• Your assignment: Your answer must be every line of the data that contains "FCreposo".

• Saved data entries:
.....

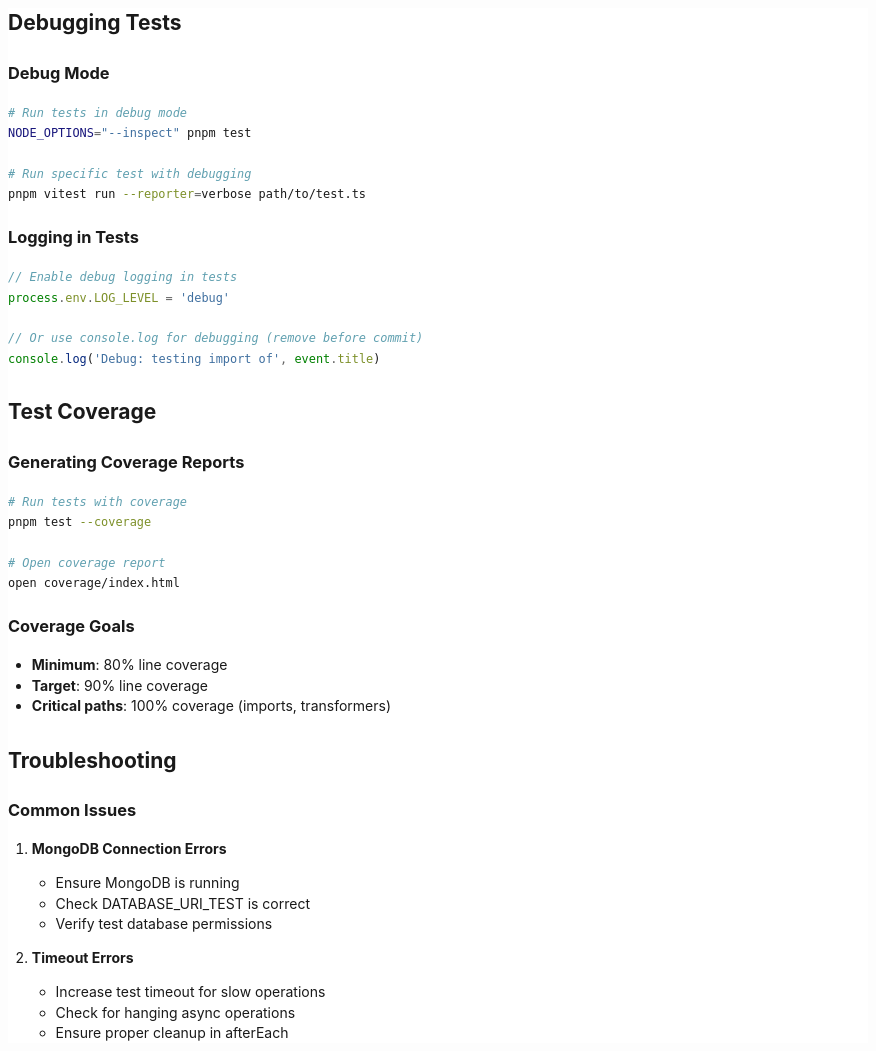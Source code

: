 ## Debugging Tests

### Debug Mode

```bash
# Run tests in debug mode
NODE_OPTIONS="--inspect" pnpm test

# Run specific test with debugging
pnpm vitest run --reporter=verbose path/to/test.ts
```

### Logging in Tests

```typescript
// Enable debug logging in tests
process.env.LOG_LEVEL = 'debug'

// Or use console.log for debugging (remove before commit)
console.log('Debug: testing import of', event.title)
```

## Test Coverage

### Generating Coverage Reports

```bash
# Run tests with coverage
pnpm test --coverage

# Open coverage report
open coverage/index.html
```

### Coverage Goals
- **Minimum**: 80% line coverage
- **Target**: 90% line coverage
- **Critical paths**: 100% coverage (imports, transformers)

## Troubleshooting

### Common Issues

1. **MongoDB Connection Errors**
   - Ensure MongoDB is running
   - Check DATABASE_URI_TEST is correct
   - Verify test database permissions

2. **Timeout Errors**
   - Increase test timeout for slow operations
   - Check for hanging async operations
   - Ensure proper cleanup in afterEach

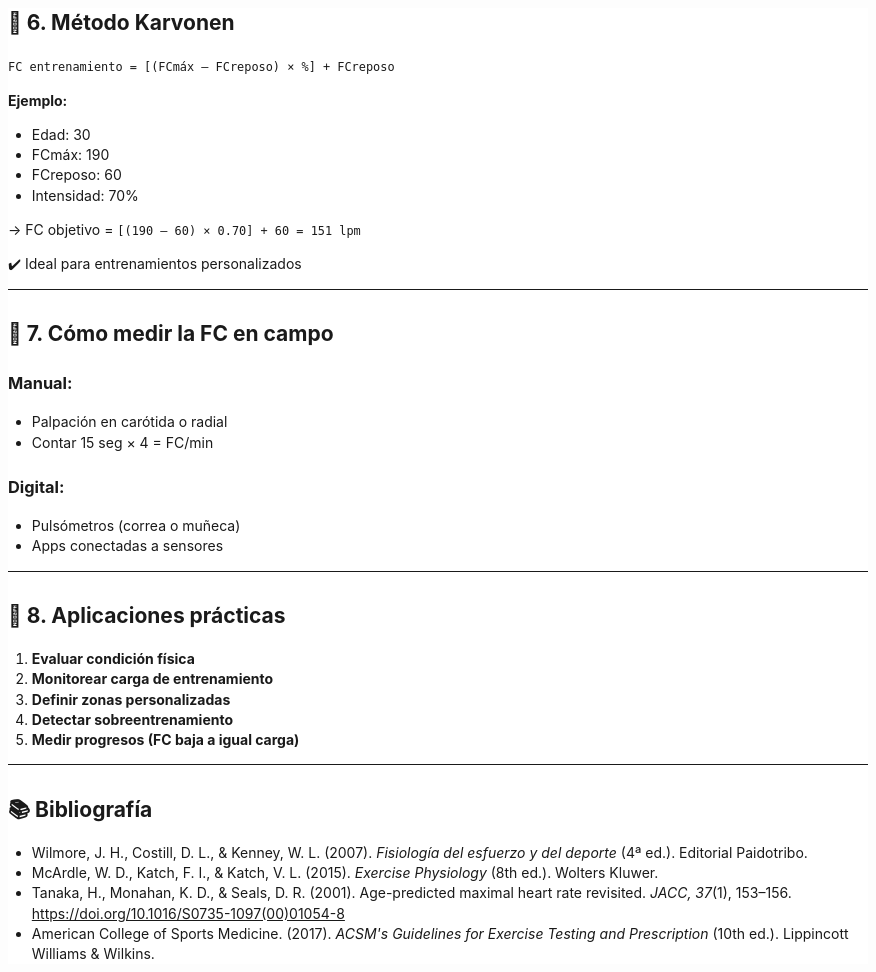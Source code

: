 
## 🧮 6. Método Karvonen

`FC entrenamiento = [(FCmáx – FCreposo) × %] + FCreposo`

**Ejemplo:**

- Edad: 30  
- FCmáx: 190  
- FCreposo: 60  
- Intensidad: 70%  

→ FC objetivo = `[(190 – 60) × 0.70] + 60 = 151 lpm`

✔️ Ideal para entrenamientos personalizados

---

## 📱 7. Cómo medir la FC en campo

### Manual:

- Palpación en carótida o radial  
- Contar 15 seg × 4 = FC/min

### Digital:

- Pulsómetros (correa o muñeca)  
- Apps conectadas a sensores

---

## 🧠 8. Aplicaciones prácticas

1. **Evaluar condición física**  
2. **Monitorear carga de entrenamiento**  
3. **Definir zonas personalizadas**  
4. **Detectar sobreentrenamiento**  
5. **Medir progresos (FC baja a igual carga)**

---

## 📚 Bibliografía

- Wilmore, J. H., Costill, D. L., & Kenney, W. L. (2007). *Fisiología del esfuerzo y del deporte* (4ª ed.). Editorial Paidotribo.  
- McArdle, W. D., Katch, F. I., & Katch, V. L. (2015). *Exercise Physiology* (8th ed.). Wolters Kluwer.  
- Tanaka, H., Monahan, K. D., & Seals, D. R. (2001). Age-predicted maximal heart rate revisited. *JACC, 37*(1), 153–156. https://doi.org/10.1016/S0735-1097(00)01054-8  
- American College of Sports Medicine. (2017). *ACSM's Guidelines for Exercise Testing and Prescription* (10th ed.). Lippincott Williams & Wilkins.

.....

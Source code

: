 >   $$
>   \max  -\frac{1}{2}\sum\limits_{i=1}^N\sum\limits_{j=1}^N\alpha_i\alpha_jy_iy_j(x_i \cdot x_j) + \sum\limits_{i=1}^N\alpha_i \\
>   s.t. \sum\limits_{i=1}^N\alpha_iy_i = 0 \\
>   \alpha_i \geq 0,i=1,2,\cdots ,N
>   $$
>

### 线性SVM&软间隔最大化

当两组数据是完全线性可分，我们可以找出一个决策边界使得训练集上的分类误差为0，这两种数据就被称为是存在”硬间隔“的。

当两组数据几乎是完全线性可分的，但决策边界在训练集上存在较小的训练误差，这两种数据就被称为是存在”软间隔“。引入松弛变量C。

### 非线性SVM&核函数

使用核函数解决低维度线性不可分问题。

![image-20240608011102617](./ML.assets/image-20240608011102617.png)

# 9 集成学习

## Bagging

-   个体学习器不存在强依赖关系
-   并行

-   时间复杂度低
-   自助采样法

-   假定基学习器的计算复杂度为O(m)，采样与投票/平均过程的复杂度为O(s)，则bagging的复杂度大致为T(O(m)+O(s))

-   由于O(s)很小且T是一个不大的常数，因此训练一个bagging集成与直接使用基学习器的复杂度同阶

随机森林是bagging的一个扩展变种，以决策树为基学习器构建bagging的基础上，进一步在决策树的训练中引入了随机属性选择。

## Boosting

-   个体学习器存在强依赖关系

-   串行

.....

• Answer space:
`FC entrenamiento = [(FCmáx – FCreposo) × %] + FCreposo`
- FCreposo: 60  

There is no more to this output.